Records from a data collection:
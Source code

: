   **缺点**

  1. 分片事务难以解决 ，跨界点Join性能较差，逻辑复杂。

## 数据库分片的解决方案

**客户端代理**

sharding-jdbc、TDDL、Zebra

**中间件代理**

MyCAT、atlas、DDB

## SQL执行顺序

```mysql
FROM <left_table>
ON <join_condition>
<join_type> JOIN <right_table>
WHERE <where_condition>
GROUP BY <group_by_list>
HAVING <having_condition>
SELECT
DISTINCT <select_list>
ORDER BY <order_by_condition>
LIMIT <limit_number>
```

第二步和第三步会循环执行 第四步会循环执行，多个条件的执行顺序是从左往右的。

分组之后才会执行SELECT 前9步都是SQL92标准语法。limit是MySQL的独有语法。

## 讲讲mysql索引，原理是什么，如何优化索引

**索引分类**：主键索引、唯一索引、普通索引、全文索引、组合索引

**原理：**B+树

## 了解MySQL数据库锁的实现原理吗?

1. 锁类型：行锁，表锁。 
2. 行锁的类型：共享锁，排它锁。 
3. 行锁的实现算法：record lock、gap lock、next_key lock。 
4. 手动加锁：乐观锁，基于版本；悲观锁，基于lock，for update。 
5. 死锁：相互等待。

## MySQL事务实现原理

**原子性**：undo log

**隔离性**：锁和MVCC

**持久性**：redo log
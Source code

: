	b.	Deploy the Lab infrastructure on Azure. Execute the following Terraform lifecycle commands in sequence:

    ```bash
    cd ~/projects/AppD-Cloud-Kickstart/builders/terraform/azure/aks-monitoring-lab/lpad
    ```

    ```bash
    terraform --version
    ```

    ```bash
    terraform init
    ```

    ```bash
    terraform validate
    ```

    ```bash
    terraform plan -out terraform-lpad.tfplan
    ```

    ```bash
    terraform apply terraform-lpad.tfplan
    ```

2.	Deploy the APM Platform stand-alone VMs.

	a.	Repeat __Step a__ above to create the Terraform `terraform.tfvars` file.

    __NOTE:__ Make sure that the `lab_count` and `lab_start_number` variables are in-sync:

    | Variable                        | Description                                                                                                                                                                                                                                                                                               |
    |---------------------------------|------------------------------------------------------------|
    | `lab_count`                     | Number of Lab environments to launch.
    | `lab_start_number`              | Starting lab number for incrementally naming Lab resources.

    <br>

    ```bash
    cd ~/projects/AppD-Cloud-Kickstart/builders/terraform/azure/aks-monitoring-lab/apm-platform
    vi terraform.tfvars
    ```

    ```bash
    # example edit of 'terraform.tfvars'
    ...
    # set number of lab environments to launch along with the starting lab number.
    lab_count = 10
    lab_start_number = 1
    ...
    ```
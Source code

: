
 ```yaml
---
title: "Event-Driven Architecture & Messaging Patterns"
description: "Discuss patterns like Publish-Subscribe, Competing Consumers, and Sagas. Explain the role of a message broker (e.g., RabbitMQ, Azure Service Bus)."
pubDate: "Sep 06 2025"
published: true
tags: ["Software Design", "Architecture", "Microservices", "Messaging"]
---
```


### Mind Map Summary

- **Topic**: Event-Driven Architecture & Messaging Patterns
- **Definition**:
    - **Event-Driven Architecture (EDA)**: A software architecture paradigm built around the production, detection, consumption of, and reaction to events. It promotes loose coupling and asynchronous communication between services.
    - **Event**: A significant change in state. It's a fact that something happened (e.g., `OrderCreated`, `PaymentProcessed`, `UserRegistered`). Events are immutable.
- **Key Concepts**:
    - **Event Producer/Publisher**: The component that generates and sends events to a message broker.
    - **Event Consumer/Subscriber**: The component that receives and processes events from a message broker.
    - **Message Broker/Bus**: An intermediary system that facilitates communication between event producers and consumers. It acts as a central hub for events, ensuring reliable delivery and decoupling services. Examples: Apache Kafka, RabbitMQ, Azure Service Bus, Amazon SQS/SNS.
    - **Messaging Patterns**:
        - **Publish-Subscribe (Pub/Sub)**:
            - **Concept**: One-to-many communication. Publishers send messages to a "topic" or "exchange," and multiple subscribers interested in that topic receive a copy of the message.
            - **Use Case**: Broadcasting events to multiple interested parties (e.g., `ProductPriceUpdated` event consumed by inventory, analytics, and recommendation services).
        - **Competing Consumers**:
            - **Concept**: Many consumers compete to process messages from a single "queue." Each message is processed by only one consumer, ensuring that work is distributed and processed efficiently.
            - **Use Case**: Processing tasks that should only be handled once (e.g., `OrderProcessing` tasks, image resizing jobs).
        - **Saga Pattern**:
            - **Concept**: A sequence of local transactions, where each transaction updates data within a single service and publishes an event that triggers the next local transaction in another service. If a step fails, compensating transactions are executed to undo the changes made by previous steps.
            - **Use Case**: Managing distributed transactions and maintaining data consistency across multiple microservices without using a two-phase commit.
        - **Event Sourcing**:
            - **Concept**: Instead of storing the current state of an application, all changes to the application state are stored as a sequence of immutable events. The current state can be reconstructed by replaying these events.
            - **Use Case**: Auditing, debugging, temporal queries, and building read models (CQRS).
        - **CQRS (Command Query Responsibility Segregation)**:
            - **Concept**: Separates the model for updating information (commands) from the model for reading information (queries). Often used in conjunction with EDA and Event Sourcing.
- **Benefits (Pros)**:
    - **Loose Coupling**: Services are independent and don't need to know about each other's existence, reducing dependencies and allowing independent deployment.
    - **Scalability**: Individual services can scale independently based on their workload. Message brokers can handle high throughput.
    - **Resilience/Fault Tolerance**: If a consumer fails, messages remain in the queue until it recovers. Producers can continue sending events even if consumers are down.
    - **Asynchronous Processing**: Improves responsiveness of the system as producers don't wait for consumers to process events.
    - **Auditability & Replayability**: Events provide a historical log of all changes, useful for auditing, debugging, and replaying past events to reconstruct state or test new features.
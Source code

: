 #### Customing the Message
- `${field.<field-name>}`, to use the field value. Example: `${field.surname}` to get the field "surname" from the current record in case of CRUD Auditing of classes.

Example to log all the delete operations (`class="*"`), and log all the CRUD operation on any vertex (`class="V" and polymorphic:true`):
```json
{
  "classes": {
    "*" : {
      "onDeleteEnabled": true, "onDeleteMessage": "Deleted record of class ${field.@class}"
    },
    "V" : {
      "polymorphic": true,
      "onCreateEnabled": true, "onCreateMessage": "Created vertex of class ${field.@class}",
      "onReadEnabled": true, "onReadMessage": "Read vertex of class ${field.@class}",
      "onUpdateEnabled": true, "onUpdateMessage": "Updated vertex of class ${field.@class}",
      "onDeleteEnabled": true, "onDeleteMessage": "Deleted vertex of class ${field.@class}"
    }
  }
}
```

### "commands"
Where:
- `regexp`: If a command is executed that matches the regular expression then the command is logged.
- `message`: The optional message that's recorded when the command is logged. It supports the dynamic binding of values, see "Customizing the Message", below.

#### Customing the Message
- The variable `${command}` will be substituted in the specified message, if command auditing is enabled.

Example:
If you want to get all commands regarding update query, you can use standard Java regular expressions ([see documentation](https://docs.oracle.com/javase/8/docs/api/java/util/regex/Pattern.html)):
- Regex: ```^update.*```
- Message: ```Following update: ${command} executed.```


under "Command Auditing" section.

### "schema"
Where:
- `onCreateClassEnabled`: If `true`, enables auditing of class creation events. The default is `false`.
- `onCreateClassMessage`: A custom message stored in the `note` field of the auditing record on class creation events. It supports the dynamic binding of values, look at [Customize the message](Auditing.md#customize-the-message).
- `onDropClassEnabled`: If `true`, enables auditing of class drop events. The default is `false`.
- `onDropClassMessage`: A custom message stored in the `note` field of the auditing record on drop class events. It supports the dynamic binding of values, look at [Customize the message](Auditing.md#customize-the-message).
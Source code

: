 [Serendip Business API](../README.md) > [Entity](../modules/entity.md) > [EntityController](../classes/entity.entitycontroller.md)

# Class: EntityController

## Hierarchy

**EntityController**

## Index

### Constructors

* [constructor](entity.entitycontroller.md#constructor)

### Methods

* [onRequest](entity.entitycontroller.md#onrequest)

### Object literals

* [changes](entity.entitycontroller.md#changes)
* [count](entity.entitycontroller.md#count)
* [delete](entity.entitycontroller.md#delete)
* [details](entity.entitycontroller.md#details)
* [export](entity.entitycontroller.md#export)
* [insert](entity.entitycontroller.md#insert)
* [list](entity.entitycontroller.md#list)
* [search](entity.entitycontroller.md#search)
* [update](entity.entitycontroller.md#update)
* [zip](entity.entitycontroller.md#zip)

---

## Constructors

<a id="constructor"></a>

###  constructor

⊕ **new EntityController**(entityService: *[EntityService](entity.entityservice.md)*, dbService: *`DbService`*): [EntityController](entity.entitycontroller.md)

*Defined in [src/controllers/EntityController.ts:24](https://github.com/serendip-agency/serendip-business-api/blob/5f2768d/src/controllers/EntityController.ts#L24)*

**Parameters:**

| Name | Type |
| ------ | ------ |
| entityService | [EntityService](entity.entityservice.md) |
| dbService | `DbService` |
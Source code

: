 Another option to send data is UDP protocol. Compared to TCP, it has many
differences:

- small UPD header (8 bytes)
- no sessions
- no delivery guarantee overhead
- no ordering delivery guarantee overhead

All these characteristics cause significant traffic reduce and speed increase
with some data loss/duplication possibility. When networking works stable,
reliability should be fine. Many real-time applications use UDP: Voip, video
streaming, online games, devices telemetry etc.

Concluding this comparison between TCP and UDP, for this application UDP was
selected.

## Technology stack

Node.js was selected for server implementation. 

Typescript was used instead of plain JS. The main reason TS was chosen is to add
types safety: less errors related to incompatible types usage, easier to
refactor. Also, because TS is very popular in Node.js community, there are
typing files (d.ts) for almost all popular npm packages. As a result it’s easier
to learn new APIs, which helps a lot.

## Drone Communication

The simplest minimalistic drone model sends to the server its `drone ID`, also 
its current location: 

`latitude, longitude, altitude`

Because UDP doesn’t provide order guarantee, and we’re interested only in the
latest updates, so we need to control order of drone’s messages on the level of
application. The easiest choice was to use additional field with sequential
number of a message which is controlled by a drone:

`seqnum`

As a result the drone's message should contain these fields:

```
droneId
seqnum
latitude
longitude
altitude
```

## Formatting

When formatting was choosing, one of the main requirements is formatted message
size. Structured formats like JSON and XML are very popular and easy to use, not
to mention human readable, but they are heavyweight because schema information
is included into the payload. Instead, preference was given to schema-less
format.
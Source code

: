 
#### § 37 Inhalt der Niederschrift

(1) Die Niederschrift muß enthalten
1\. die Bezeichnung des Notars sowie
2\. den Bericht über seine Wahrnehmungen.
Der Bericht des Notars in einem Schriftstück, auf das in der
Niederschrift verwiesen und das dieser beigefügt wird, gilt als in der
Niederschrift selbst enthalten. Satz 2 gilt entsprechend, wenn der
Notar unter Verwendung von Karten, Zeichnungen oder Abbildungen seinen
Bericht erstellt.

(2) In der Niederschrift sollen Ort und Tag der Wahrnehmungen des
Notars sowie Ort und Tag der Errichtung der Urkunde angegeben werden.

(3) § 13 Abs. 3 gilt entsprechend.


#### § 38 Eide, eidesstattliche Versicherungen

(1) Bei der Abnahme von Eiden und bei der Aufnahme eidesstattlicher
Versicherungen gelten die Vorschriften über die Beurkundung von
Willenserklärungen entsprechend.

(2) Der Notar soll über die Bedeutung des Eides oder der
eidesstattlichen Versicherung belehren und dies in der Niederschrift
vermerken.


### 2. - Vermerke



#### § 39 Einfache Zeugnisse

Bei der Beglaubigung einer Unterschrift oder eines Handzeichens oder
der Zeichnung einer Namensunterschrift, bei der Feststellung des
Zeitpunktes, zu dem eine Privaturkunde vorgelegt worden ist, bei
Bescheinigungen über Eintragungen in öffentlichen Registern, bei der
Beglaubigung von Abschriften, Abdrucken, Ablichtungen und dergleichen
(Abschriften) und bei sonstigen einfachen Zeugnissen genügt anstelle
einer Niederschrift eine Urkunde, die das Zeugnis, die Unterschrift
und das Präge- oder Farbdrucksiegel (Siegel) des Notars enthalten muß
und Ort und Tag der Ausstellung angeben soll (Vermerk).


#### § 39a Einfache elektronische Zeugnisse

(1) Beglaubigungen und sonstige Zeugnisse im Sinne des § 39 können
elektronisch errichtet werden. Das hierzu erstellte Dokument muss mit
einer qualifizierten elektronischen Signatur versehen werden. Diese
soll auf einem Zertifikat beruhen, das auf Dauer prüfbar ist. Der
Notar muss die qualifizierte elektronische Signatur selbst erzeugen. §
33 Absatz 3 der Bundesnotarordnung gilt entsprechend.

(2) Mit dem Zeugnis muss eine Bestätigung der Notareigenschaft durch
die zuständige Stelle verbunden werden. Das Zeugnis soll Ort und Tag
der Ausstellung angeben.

**To do:** Copy all lines from the entries that contain the word "regular".

**Solved exercise:**
- `regexp`: If a command is executed that matches the regular expression then the command is logged.
If you want to get all commands regarding update query, you can use standard Java regular expressions ([see documentation](https://docs.oracle.com/javase/8/docs/api/java/util/regex/Pattern.html)):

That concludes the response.